(Records for this exercise Opens)

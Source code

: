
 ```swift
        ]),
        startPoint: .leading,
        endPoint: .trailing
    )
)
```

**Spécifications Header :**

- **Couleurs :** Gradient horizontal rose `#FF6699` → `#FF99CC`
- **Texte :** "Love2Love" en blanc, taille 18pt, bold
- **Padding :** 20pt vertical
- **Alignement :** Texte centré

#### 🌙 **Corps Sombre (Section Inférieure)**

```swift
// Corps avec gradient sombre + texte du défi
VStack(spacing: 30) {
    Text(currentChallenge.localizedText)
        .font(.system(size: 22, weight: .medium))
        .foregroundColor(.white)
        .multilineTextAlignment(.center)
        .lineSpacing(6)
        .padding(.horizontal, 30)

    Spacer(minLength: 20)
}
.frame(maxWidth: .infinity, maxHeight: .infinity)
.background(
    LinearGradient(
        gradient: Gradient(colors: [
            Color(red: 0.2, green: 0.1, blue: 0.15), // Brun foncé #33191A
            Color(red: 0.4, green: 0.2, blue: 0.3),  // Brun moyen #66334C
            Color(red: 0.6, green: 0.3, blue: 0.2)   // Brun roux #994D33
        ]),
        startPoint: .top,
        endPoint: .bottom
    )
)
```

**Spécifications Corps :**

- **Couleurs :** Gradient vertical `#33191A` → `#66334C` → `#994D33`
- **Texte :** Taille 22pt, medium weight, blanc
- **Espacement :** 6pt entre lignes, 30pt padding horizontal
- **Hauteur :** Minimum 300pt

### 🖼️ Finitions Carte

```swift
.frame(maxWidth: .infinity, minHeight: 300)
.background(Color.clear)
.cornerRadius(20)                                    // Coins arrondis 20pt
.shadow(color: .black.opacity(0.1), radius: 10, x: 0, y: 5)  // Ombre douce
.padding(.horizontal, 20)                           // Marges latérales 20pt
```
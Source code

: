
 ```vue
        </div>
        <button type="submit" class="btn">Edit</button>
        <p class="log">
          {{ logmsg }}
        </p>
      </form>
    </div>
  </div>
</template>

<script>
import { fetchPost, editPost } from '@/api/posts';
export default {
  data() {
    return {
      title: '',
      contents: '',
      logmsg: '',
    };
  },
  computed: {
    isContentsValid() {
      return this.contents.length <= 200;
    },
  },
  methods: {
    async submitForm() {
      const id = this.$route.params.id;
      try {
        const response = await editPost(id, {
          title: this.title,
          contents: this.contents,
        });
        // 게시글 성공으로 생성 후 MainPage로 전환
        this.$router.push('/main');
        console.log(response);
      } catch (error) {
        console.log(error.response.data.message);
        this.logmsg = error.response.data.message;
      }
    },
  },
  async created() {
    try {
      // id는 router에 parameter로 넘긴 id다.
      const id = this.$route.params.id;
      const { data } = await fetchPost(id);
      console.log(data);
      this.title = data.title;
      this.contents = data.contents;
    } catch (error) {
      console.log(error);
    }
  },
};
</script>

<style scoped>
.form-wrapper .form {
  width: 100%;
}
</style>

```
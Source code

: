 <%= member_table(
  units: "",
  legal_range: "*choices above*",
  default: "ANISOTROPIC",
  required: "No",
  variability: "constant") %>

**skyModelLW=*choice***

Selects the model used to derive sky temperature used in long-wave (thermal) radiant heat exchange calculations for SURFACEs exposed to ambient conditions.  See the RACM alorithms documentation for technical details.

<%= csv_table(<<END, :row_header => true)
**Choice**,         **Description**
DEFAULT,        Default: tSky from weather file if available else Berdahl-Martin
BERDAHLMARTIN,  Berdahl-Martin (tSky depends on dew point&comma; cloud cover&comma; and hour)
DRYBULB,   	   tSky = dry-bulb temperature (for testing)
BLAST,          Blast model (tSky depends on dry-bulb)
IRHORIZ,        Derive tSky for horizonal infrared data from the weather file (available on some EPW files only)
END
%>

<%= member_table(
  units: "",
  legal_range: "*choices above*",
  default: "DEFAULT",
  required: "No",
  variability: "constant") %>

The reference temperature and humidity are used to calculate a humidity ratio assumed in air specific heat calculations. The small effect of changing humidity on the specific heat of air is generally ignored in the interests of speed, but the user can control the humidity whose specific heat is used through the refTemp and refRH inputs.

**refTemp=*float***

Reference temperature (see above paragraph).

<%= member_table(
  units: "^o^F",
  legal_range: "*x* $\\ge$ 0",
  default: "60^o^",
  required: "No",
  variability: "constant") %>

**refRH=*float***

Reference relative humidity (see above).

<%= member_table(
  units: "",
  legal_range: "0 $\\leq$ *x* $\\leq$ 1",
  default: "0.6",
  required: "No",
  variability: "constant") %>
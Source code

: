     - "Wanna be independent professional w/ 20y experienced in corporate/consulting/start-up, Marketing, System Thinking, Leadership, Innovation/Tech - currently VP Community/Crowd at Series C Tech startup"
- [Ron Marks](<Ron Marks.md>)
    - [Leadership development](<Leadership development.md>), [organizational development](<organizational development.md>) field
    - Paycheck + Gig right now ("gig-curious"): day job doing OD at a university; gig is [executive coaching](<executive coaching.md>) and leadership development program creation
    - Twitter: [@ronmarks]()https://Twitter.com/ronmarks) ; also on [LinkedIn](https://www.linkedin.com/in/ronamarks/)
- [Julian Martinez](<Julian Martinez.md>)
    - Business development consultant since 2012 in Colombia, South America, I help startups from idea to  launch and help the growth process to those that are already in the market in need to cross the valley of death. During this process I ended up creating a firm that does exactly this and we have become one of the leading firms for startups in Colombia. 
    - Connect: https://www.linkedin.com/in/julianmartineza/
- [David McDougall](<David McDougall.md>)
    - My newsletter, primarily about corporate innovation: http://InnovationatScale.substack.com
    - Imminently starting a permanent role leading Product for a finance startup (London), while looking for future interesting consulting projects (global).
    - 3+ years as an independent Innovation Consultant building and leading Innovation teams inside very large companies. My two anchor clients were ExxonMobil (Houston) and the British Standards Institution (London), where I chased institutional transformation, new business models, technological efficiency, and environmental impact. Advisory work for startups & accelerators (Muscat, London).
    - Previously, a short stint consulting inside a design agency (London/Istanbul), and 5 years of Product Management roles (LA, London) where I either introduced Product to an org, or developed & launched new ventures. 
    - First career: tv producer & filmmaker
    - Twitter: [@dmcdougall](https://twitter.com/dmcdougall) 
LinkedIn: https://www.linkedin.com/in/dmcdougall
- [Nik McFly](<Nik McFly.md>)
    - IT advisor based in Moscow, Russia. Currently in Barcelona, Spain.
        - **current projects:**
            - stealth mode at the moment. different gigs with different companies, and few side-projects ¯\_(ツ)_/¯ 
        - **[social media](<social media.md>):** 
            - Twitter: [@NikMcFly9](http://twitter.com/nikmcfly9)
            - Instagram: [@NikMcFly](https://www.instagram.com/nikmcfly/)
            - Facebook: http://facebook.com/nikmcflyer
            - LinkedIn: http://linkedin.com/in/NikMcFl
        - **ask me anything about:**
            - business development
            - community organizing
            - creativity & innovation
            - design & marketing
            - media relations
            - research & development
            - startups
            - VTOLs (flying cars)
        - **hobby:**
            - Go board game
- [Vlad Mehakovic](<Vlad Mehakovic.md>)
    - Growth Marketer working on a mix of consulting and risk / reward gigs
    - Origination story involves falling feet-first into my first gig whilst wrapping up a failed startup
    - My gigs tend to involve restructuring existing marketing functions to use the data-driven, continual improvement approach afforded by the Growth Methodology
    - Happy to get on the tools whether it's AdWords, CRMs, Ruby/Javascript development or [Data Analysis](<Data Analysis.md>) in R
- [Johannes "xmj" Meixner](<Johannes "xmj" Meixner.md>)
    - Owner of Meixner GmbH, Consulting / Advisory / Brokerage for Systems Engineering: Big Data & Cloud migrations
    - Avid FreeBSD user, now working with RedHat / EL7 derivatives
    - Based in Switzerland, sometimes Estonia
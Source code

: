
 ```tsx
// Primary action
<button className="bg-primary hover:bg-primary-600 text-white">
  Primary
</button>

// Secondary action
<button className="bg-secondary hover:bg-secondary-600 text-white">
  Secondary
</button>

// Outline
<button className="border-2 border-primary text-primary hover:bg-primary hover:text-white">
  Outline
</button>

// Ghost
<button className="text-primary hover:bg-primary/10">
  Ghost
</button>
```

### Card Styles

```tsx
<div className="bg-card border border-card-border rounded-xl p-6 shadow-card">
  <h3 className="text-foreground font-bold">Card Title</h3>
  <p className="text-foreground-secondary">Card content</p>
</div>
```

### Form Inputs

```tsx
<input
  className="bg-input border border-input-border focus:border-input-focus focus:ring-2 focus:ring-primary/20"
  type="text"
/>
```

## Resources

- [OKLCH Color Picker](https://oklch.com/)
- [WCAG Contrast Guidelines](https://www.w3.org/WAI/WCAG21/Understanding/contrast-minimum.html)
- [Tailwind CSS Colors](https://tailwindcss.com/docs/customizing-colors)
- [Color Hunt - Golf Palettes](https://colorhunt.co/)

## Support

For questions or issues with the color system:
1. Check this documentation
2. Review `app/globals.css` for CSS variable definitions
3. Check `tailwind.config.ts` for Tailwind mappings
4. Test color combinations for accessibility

(Records for this exercise Closes)

Search the entries above for the string "startPoint". Copy each line in which it appears.

        startPoint: .leading,
        startPoint: .top,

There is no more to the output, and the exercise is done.